#### What you need to do
Give a verbatim copy of the lines below, minus the pictures.

─── Given data ───

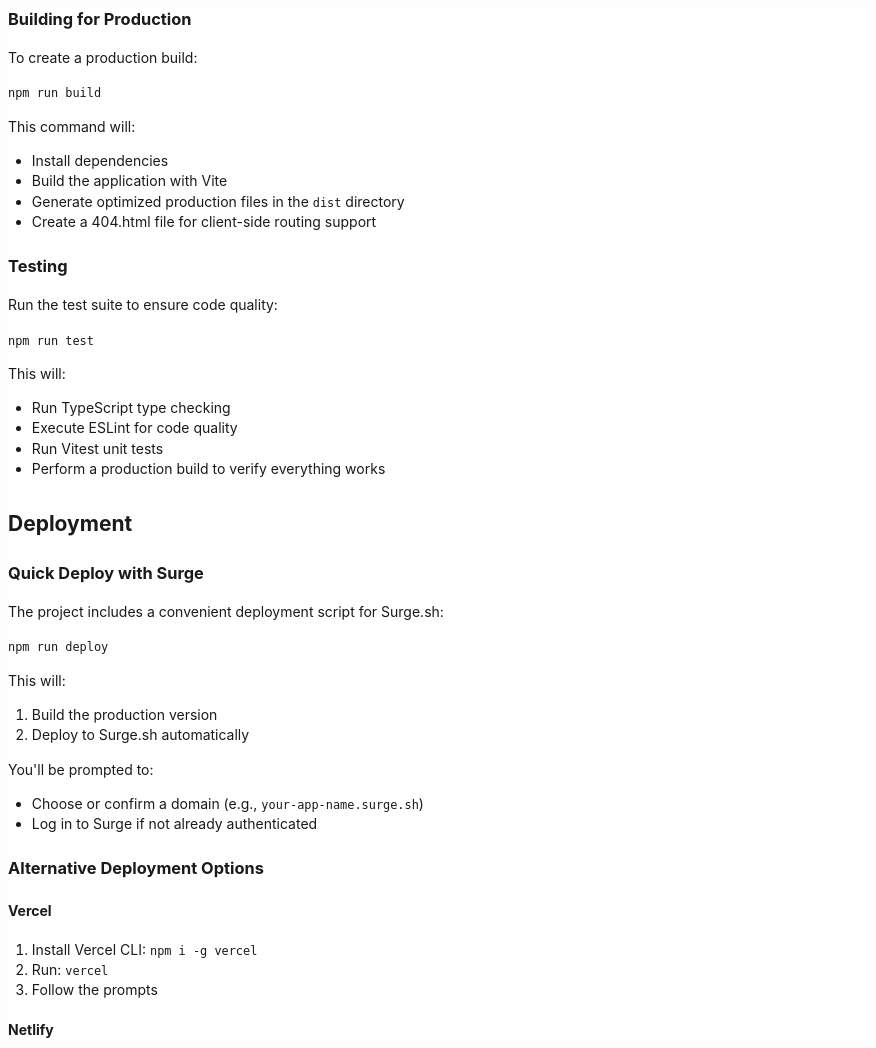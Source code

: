 ### Building for Production

To create a production build:

```bash
npm run build
```

This command will:
- Install dependencies
- Build the application with Vite
- Generate optimized production files in the `dist` directory
- Create a 404.html file for client-side routing support

### Testing

Run the test suite to ensure code quality:

```bash
npm run test
```

This will:
- Run TypeScript type checking
- Execute ESLint for code quality
- Run Vitest unit tests
- Perform a production build to verify everything works

## Deployment

### Quick Deploy with Surge

The project includes a convenient deployment script for Surge.sh:

```bash
npm run deploy
```

This will:
1. Build the production version
2. Deploy to Surge.sh automatically

You'll be prompted to:
- Choose or confirm a domain (e.g., `your-app-name.surge.sh`)
- Log in to Surge if not already authenticated

### Alternative Deployment Options

#### Vercel

1. Install Vercel CLI: `npm i -g vercel`
2. Run: `vercel`
3. Follow the prompts

#### Netlify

───

#### Task output
Source code

: ### Building for Production

To create a production build:

```bash
npm run build
```

This command will:
- Install dependencies
- Build the application with Vite
- Generate optimized production files in the `dist` directory
- Create a 404.html file for client-side routing support

### Testing

Run the test suite to ensure code quality:

```bash
npm run test
```

This will:
- Run TypeScript type checking
- Execute ESLint for code quality
- Run Vitest unit tests
- Perform a production build to verify everything works

## Deployment

### Quick Deploy with Surge

The project includes a convenient deployment script for Surge.sh:

```bash
npm run deploy
```

This will:
1. Build the production version
2. Deploy to Surge.sh automatically

You'll be prompted to:
- Choose or confirm a domain (e.g., `your-app-name.surge.sh`)
- Log in to Surge if not already authenticated

### Alternative Deployment Options

#### Vercel

1. Install Vercel CLI: `npm i -g vercel`
2. Run: `vercel`
3. Follow the prompts

#### Netlify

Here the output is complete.